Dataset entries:
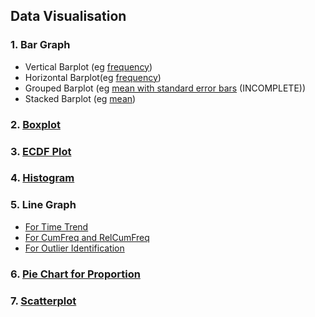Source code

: ## Data Visualisation
### 1. Bar Graph
- Vertical Barplot (eg [frequency](../[SC]-Descriptive-Analytics/[SC]-Data-Visualisation/[M]-Vertical-Barplot.md))
- Horizontal Barplot(eg [frequency](../[SC]-Descriptive-Analytics/[SC]-Data-Visualisation/[M]-Horizontal-Barplot.md))
- Grouped Barplot (eg [mean with standard error bars](../[SC]-Descriptive-Analytics/[SC]-Data-Visualisation/[M]-Grouped-Barplot.md) (INCOMPLETE))
- Stacked Barplot (eg [mean](../[SC]-Descriptive-Analytics/[SC]-Data-Visualisation/[M]-Stacked-Barplot.md))
### 2. [Boxplot](../[SC]-Descriptive-Analytics/[SC]-Data-Visualisation/[M]-Boxplot.md)
### 3. [ECDF Plot](../[SC]-Descriptive-Analytics/[SC]-Data-Visualisation/[SC]-Base-R-Graphic/[M]-ECDF-Plot_Base-R.md)
### 4.  [Histogram](../[SC]-Descriptive-Analytics/[SC]-Data-Visualisation/[SC]-Base-R-Graphic/[M]-Histogram-&-Frequency-Table_Base-R.md)
### 5. Line Graph
- [For Time Trend](../[SC]-Descriptive-Analytics/[SC]-Data-Visualisation/[SC]-Base-R-Graphic/[M]-(Time-Trend)-Line-Graph_Base-R.md)
- [For CumFreq and RelCumFreq](../[SC]-Descriptive-Analytics/[SC]-Data-Visualisation/[SC]-Base-R-Graphic/[M]-(CumFreq-&-CumRelFreq)-Line-Graph_Base-R.md)
- [For Outlier Identification](../[SC]-Descriptive-Analytics/[SC]-Data-Visualisation/[SC]-Base-R-Graphic/[M]-(Outlier)-Line-Graph_Base-R.md)
### 6. [Pie Chart for Proportion](../[SC]-Descriptive-Analytics/[SC]-Data-Visualisation/[SC]-Base-R-Graphic/[M]-(Proportion)-Pie-Chart_Base-R.md)
### 7. [Scatterplot](../[SC]-Descriptive-Analytics/[SC]-Data-Visualisation/[SC]-Base-R-Graphic/[M]-Scatterplot_Base-R.md)
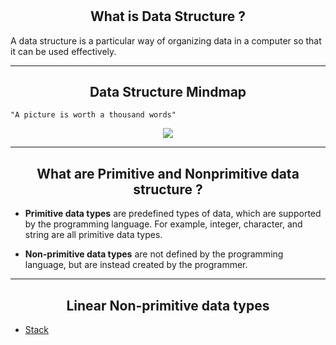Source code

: <h1  Data Structure </h1>

<h2 align="center"> What is Data Structure ? </h2>

A data structure is a particular way of organizing data in a computer so that it can be used effectively.

---
<h2 align = "center"> Data Structure Mindmap </h2> 

`"A picture is worth a thousand words"`

<p align ="center">
    <img src = https://s3.ap-south-1.amazonaws.com/afteracademy-server-uploads/introduction-to-data-structure-classification-6180ea2dcdae970e.png>
</p>

---
<h2 align = "center"> What are Primitive and Nonprimitive data structure ? </h2> 

* **Primitive data types** are predefined types of data, which are supported by the programming language. For example, integer, character, and string are all primitive data types.

* **Non-primitive data types** are not defined by the programming language, but are instead created by the programmer.


---
<h2 align = "center"> Linear Non-primitive data types </h2>

- [Stack](Stack/Stack.md)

WORK TASK:
Leaving images out, please output every line of the data exactly.

WRITTEN REPLY:
Source code

: ## Data Visualisation
### 1. Bar Graph
- Vertical Barplot (eg [frequency](../[SC]-Descriptive-Analytics/[SC]-Data-Visualisation/[M]-Vertical-Barplot.md))
- Horizontal Barplot(eg [frequency](../[SC]-Descriptive-Analytics/[SC]-Data-Visualisation/[M]-Horizontal-Barplot.md))
- Grouped Barplot (eg [mean with standard error bars](../[SC]-Descriptive-Analytics/[SC]-Data-Visualisation/[M]-Grouped-Barplot.md) (INCOMPLETE))
- Stacked Barplot (eg [mean](../[SC]-Descriptive-Analytics/[SC]-Data-Visualisation/[M]-Stacked-Barplot.md))
### 2. [Boxplot](../[SC]-Descriptive-Analytics/[SC]-Data-Visualisation/[M]-Boxplot.md)
### 3. [ECDF Plot](../[SC]-Descriptive-Analytics/[SC]-Data-Visualisation/[SC]-Base-R-Graphic/[M]-ECDF-Plot_Base-R.md)
### 4.  [Histogram](../[SC]-Descriptive-Analytics/[SC]-Data-Visualisation/[SC]-Base-R-Graphic/[M]-Histogram-&-Frequency-Table_Base-R.md)
### 5. Line Graph
- [For Time Trend](../[SC]-Descriptive-Analytics/[SC]-Data-Visualisation/[SC]-Base-R-Graphic/[M]-(Time-Trend)-Line-Graph_Base-R.md)
- [For CumFreq and RelCumFreq](../[SC]-Descriptive-Analytics/[SC]-Data-Visualisation/[SC]-Base-R-Graphic/[M]-(CumFreq-&-CumRelFreq)-Line-Graph_Base-R.md)
- [For Outlier Identification](../[SC]-Descriptive-Analytics/[SC]-Data-Visualisation/[SC]-Base-R-Graphic/[M]-(Outlier)-Line-Graph_Base-R.md)
### 6. [Pie Chart for Proportion](../[SC]-Descriptive-Analytics/[SC]-Data-Visualisation/[SC]-Base-R-Graphic/[M]-(Proportion)-Pie-Chart_Base-R.md)
### 7. [Scatterplot](../[SC]-Descriptive-Analytics/[SC]-Data-Visualisation/[SC]-Base-R-Graphic/[M]-Scatterplot_Base-R.md)
Source code

: <h1  Data Structure </h1>

<h2 align="center"> What is Data Structure ? </h2>

A data structure is a particular way of organizing data in a computer so that it can be used effectively.

---
<h2 align = "center"> Data Structure Mindmap </h2> 

`"A picture is worth a thousand words"`

<p align ="center">
    <img src = https://s3.ap-south-1.amazonaws.com/afteracademy-server-uploads/introduction-to-data-structure-classification-6180ea2dcdae970e.png>
</p>

---
<h2 align = "center"> What are Primitive and Nonprimitive data structure ? </h2> 

* **Primitive data types** are predefined types of data, which are supported by the programming language. For example, integer, character, and string are all primitive data types.

* **Non-primitive data types** are not defined by the programming language, but are instead created by the programmer.


---
<h2 align = "center"> Linear Non-primitive data types </h2>

- [Stack](Stack/Stack.md)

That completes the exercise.